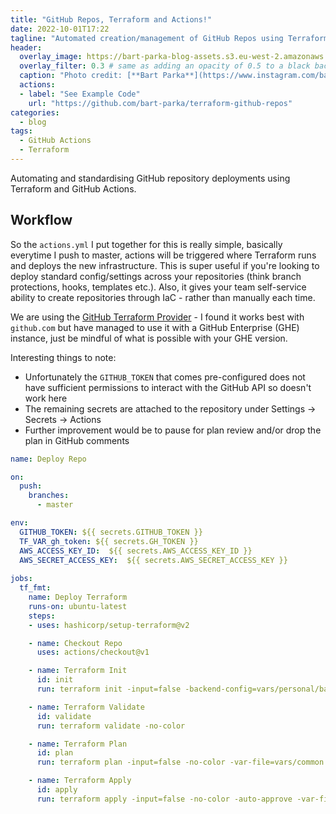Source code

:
 ```yaml
---
title: "GitHub Repos, Terraform and Actions!"
date: 2022-10-01T17:22
tagline: "Automated creation/management of GitHub Repos using Terraform"
header:
  overlay_image: https://bart-parka-blog-assets.s3.eu-west-2.amazonaws.com/images/overlays/lacblanc.jpg
  overlay_filter: 0.3 # same as adding an opacity of 0.5 to a black background
  caption: "Photo credit: [**Bart Parka**](https://www.instagram.com/bart_parka/)"
  actions:
  - label: "See Example Code"
    url: "https://github.com/bart-parka/terraform-github-repos"
categories:
  - blog
tags:
  - GitHub Actions
  - Terraform
---
```


Automating and standardising GitHub repository deployments using Terraform and GitHub Actions.

## Workflow

So the `actions.yml` I put together for this is really simple, basically everytime I push to master, actions will be triggered where Terraform runs and deploys the new infrastructure.
This is super useful if you're looking to deploy standard config/settings across your repositories (think branch protections, hooks, templates etc.). Also, it gives your team self-service ability to create repositories through IaC - rather than manually each time.

We are using the [GitHub Terraform Provider](https://registry.terraform.io/providers/integrations/github/latest/docs) - I found it works best with `github.com` but have managed to use it with a GitHub Enterprise (GHE) instance, just be mindful of what is possible with your GHE version.

Interesting things to note:
* Unfortunately the `GITHUB_TOKEN` that comes pre-configured does not have sufficient permissions to interact with the GitHub API so doesn't work here
* The remaining secrets are attached to the repository under Settings -> Secrets -> Actions
* Further improvement would be to pause for plan review and/or drop the plan in GitHub comments

```yml
name: Deploy Repo

on:
  push:
    branches:
      - master

env:
  GITHUB_TOKEN: ${{ secrets.GITHUB_TOKEN }}
  TF_VAR_gh_token: ${{ secrets.GH_TOKEN }}
  AWS_ACCESS_KEY_ID:  ${{ secrets.AWS_ACCESS_KEY_ID }}
  AWS_SECRET_ACCESS_KEY:  ${{ secrets.AWS_SECRET_ACCESS_KEY }}
        
jobs:
  tf_fmt:
    name: Deploy Terraform
    runs-on: ubuntu-latest
    steps:
    - uses: hashicorp/setup-terraform@v2

    - name: Checkout Repo
      uses: actions/checkout@v1

    - name: Terraform Init
      id: init
      run: terraform init -input=false -backend-config=vars/personal/backend.hcl

    - name: Terraform Validate
      id: validate
      run: terraform validate -no-color

    - name: Terraform Plan
      id: plan
      run: terraform plan -input=false -no-color -var-file=vars/common.tfvars -var-file=vars/personal/vars.tfvars

    - name: Terraform Apply
      id: apply
      run: terraform apply -input=false -no-color -auto-approve -var-file=vars/common.tfvars -var-file=vars/personal/vars.tfvars
```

***

* _ASSIGNMENT_
Start at the first line of the records and write out everything up to and including the line containing "This is super". No pictures.

* _RESPONSE TO THIS EXERCISE_
Source code

:
 ```yaml
---
title: "GitHub Repos, Terraform and Actions!"
date: 2022-10-01T17:22
tagline: "Automated creation/management of GitHub Repos using Terraform"
header:
  overlay_image: https://bart-parka-blog-assets.s3.eu-west-2.amazonaws.com/images/overlays/lacblanc.jpg
  overlay_filter: 0.3 # same as adding an opacity of 0.5 to a black background
  caption: "Photo credit: [**Bart Parka**](https://www.instagram.com/bart_parka/)"
  actions:
  - label: "See Example Code"
    url: "https://github.com/bart-parka/terraform-github-repos"
categories:
  - blog
tags:
  - GitHub Actions
  - Terraform
---
```


Automating and standardising GitHub repository deployments using Terraform and GitHub Actions.

## Workflow

So the `actions.yml` I put together for this is really simple, basically everytime I push to master, actions will be triggered where Terraform runs and deploys the new infrastructure.
This is super useful if you're looking to deploy standard config/settings across your repositories (think branch protections, hooks, templates etc.). Also, it gives your team self-service ability to create repositories through IaC - rather than manually each time.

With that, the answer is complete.